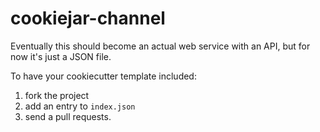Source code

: cookiejar-channel
=================

Eventually this should become an actual web service with an API, but for now it's just a JSON file.

To have your cookiecutter template included:

1. fork the project
2. add an entry to ``index.json``
3. send a pull requests.
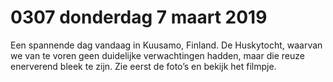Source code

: # 0307 donderdag 7 maart 2019
Een spannende dag vandaag in Kuusamo, Finland. De Huskytocht, waarvan we van te voren geen duidelijke verwachtingen hadden, maar die reuze enerverend bleek te zijn. Zie eerst de foto’s en bekijk het filmpje.
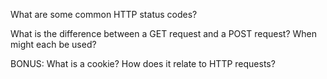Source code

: What are some common HTTP status codes?


What is the difference between a GET request and a POST request? When might each be used?

BONUS: What is a cookie? How does it relate to HTTP requests?

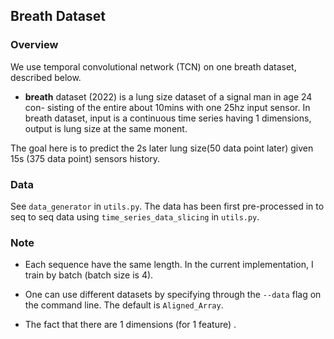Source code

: ## Breath Dataset

### Overview

We use temporal convolutional network (TCN) on one breath dataset, described below.

- **breath** dataset (2022) is a lung size dataset of a signal man in age 24 con-
sisting of the entire about 10mins with one 25hz input sensor. In breath dataset, input is a continuous time series having 1 dimensions, output is lung size at the same monent.

The goal here is to predict the 2s later lung size(50 data point later) given 15s (375 data point) sensors history.

### Data

See `data_generator` in `utils.py`. The data has been first pre-processed in to seq to seq data using `time_series_data_slicing` in `utils.py`.


### Note

- Each sequence have the same length. In the current implementation, I train by batch (batch size is 4).

- One can use different datasets by specifying through the `--data` flag on the command line. The
default is `Aligned_Array`.

- The fact that there are 1 dimensions (for 1 feature) .


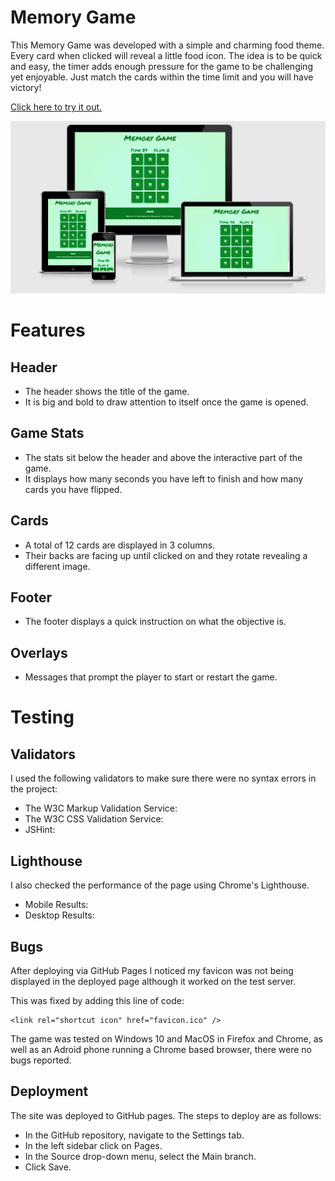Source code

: # Memory Game

This Memory Game was developed with a simple and charming food theme.
Every card when clicked will reveal a little food icon.
The idea is to be quick and easy, the timer adds enough pressure for the game to be challenging yet enjoyable.
Just match the cards within the time limit and you will have victory!

[Click here to try it out.](https://saltta.github.io/memorygame/)

![Responsive Mockup](assets/images/responsive.png)

# Features

## Header

- The header shows the title of the game.
- It is big and bold to draw attention to itself once the game is opened.

## Game Stats

- The stats sit below the header and above the interactive part of the game.
- It displays how many seconds you have left to finish and how many cards you have flipped.

## Cards

- A total of 12 cards are displayed in 3 columns.
- Their backs are facing up until clicked on and they rotate revealing a different image.

## Footer

- The footer displays a quick instruction on what the objective is.

## Overlays

- Messages that prompt the player to start or restart the game.

# Testing

## Validators

I used the following validators to make sure there were no syntax errors in the project:

- The W3C Markup Validation Service:
- The W3C CSS Validation Service:
- JSHint:

## Lighthouse

I also checked the performance of the page using Chrome's Lighthouse.

- Mobile Results:
- Desktop Results:

## Bugs

After deploying via GitHub Pages I noticed my favicon was not being displayed in the deployed page although it worked on the test server.

This was fixed by adding this line of code:

    <link rel="shortcut icon" href="favicon.ico" />

The game was tested on Windows 10 and MacOS in Firefox and Chrome, as well as an Adroid phone running a Chrome based browser, there were no bugs reported.

## Deployment

 The site was deployed to GitHub pages. The steps to deploy are as follows: 
- In the GitHub repository, navigate to the Settings tab.
- In the left sidebar click on Pages.
- In the Source drop-down menu, select the Main branch.
- Click Save.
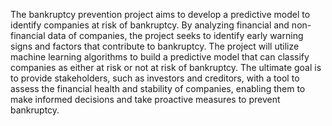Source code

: The bankruptcy prevention project aims to develop a predictive model to identify companies at risk of bankruptcy.
By analyzing financial and non-financial data of companies, the project seeks to identify early warning signs and factors that contribute to bankruptcy. 
The project will utilize machine learning algorithms to build a predictive model that can classify companies as either at risk or not at risk of bankruptcy. 
The ultimate goal is to provide stakeholders, such as investors and creditors, with a tool to assess the financial health and stability of companies,
enabling them to make informed decisions and take proactive measures to prevent bankruptcy.

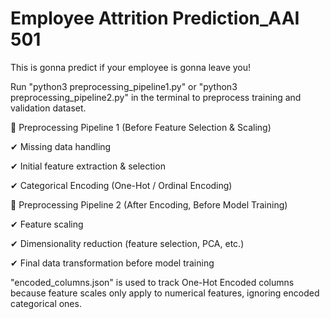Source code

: # Employee Attrition Prediction_AAI 501
This is gonna predict if your employee is gonna leave you!

Run "python3 preprocessing_pipeline1.py" or "python3 preprocessing_pipeline2.py" in the terminal to preprocess training and validation dataset.

🔹 Preprocessing Pipeline 1 (Before Feature Selection & Scaling)

✔ Missing data handling

✔ Initial feature extraction & selection

✔ Categorical Encoding (One-Hot / Ordinal Encoding)

🔹 Preprocessing Pipeline 2 (After Encoding, Before Model Training)

✔ Feature scaling

✔ Dimensionality reduction (feature selection, PCA, etc.)

✔ Final data transformation before model training

"encoded_columns.json" is used to track One-Hot Encoded columns because feature scales only apply to numerical features, ignoring encoded categorical ones.
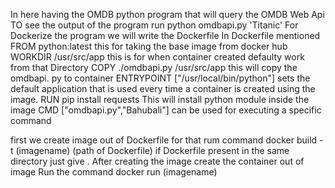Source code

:In here having the OMDB python program that will query the OMDB Web Api
TO see the output of the program run python omdbapi.py 'Titanic'
For Dockerize the program we will write the Dockerfile
In Dockerfile mentioned FROM python:latest   this for taking the base image from docker hub
WORKDIR /usr/src/app this is for when container created defaulty work from that Directory
COPY ./omdbapi.py /usr/src/app  this will copy the omdbapi. py to container 
ENTRYPOINT ["/usr/local/bin/python"] sets the default application that is used every time a container is created using the image.
RUN pip install requests This will install python module inside the image 
CMD ["omdbapi.py","Bahubali"] can be used for executing a specific command


first we create image out of Dockerfile for that rum command docker build -t (imagename) (path of Dockerfile) if Dockerfile present in the same directory just give .
After creating the image create the container out of image 
Run the command docker run (imagename)
   

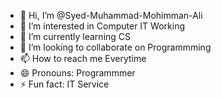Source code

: - 👋 Hi, I’m @Syed-Muhammad-Mohimman-Ali
- 👀 I’m interested in Computer IT Working
- 🌱 I’m currently learning CS
- 💞️ I’m looking to collaborate on Programmming
- 📫 How to reach me Everytime
- 😄 Pronouns: Programmmer
- ⚡ Fun fact: IT Service

<!---
Syed-Muhammad-Mohimman-Ali/Syed-Muhammad-Mohimman-Ali is a ✨ special ✨ repository because its `README.md` (this file) appears on your GitHub profile.
You can click the Preview link to take a look at your changes.
--->
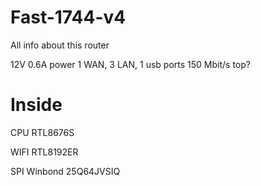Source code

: # Fast-1744-v4
All info about this router

12V 0.6A power
1 WAN, 3 LAN, 1 usb ports
150 Mbit/s top?
  
# Inside

CPU
RTL8676S

WIFI
RTL8192ER

SPI
Winbond 25Q64JVSIQ

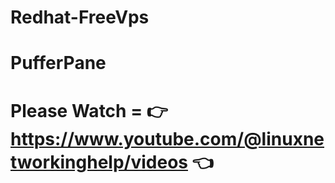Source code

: # Redhat-FreeVps
# PufferPane
# Please Watch = 👉 https://www.youtube.com/@linuxnetworkinghelp/videos 👈
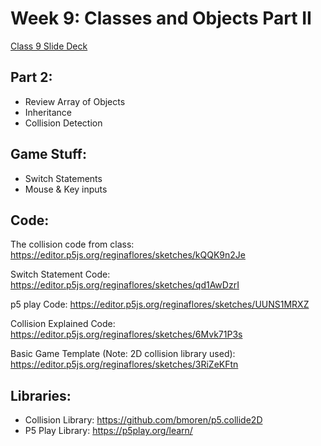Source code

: 
# Week 9: Classes and Objects Part II 



[Class 9 Slide Deck](https://docs.google.com/presentation/d/1vzXFWUnjm5__9kLrPJYI-6AWpxbq8Eylj36RUPim0H0/edit#slide=id.p)

## Part 2:
* Review Array of Objects
* Inheritance
* Collision Detection

## Game Stuff:
* Switch Statements
* Mouse & Key inputs


## Code:

The collision code from class:
https://editor.p5js.org/reginaflores/sketches/kQQK9n2Je

Switch Statement Code:
https://editor.p5js.org/reginaflores/sketches/qd1AwDzrI

p5 play Code:
https://editor.p5js.org/reginaflores/sketches/UUNS1MRXZ

Collision Explained Code:
https://editor.p5js.org/reginaflores/sketches/6Mvk71P3s

Basic Game Template (Note: 2D collision library used):
https://editor.p5js.org/reginaflores/sketches/3RiZeKFtn


## Libraries:

* Collision Library: https://github.com/bmoren/p5.collide2D
* P5 Play Library: https://p5play.org/learn/
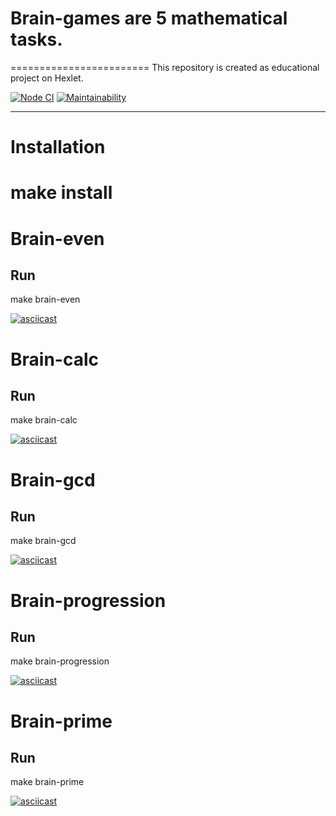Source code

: # Brain-games are 5 mathematical tasks.
========================
This repository is created as educational project on Hexlet.

[![Node CI](https://github.com/justannieannie/frontend-project-lvl1/workflows/Node%20CI/badge.svg)](https://github.com/justannieannie/frontend-project-lvl1/actions)
[![Maintainability](https://api.codeclimate.com/v1/badges/d25b4bb6d38984193260/maintainability)](https://codeclimate.com/github/justannieannie/frontend-project-lvl1/maintainability)

---------------------------------------
# Installation
make install
========================
# Brain-even
## Run
make brain-even

[![asciicast](https://asciinema.org/a/334877.svg)](https://asciinema.org/a/334877)

# Brain-calc
## Run
make brain-calc

[![asciicast](https://asciinema.org/a/336640.svg)](https://asciinema.org/a/336640)

# Brain-gcd
## Run
make brain-gcd

[![asciicast](https://asciinema.org/a/336928.svg)](https://asciinema.org/a/336928)

# Brain-progression
## Run
make brain-progression

[![asciicast](https://asciinema.org/a/337117.svg)](https://asciinema.org/a/337117)

# Brain-prime
## Run
make brain-prime

[![asciicast](https://asciinema.org/a/339437.svg)](https://asciinema.org/a/339437)
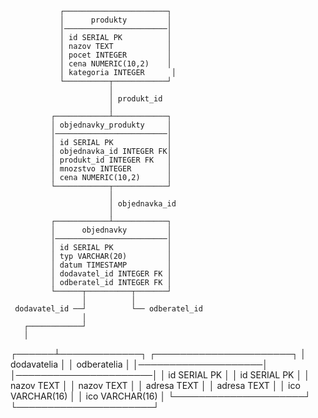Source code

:                ┌───────────────────────┐
               │      produkty         │
               │───────────────────────│
               │ id SERIAL PK          │
               │ nazov TEXT            │
               │ pocet INTEGER         │
               │ cena NUMERIC(10,2)    │
               │ kategoria INTEGER      │
               └──────────┬────────────┘
                          │
                          │ produkt_id
                          │
             ┌────────────┴────────────┐
             │ objednavky_produkty     │
             │─────────────────────────│
             │ id SERIAL PK            │
             │ objednavka_id INTEGER FK│
             │ produkt_id INTEGER FK   │
             │ mnozstvo INTEGER        │
             │ cena NUMERIC(10,2)      │
             └────────────┬────────────┘
                          │
                          │ objednavka_id
                          │
             ┌────────────┴────────────┐
             │      objednavky         │
             │─────────────────────────│
             │ id SERIAL PK            │
             │ typ VARCHAR(20)         │
             │ datum TIMESTAMP         │
             │ dodavatel_id INTEGER FK │
             │ odberatel_id INTEGER FK │
             └──────┬──────────┬───────┘
                    │          │
     dodavatel_id ──┘          └── odberatel_id
                    │
       ┌────────────┘
       │
┌──────┴─────────────┐           ┌──────────────────────┐
│    dodavatelia     │           │    odberatelia       │
│────────────────────│           │──────────────────────│
│ id SERIAL PK       │           │ id SERIAL PK         │
│ nazov TEXT          │           │ nazov TEXT           │
│ adresa TEXT         │           │ adresa TEXT          │
│ ico VARCHAR(16)     │           │ ico VARCHAR(16)      │
└─────────────────────┘           └──────────────────────┘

——————————

* [To do]: All lines above that contain "were" are required in the answer.

* [Answer below]:
I used the following validators to make sure there were no syntax errors in the project:
The game was tested on Windows 10 and MacOS in Firefox and Chrome, as well as an Adroid phone running a Chrome based browser, there were no bugs reported.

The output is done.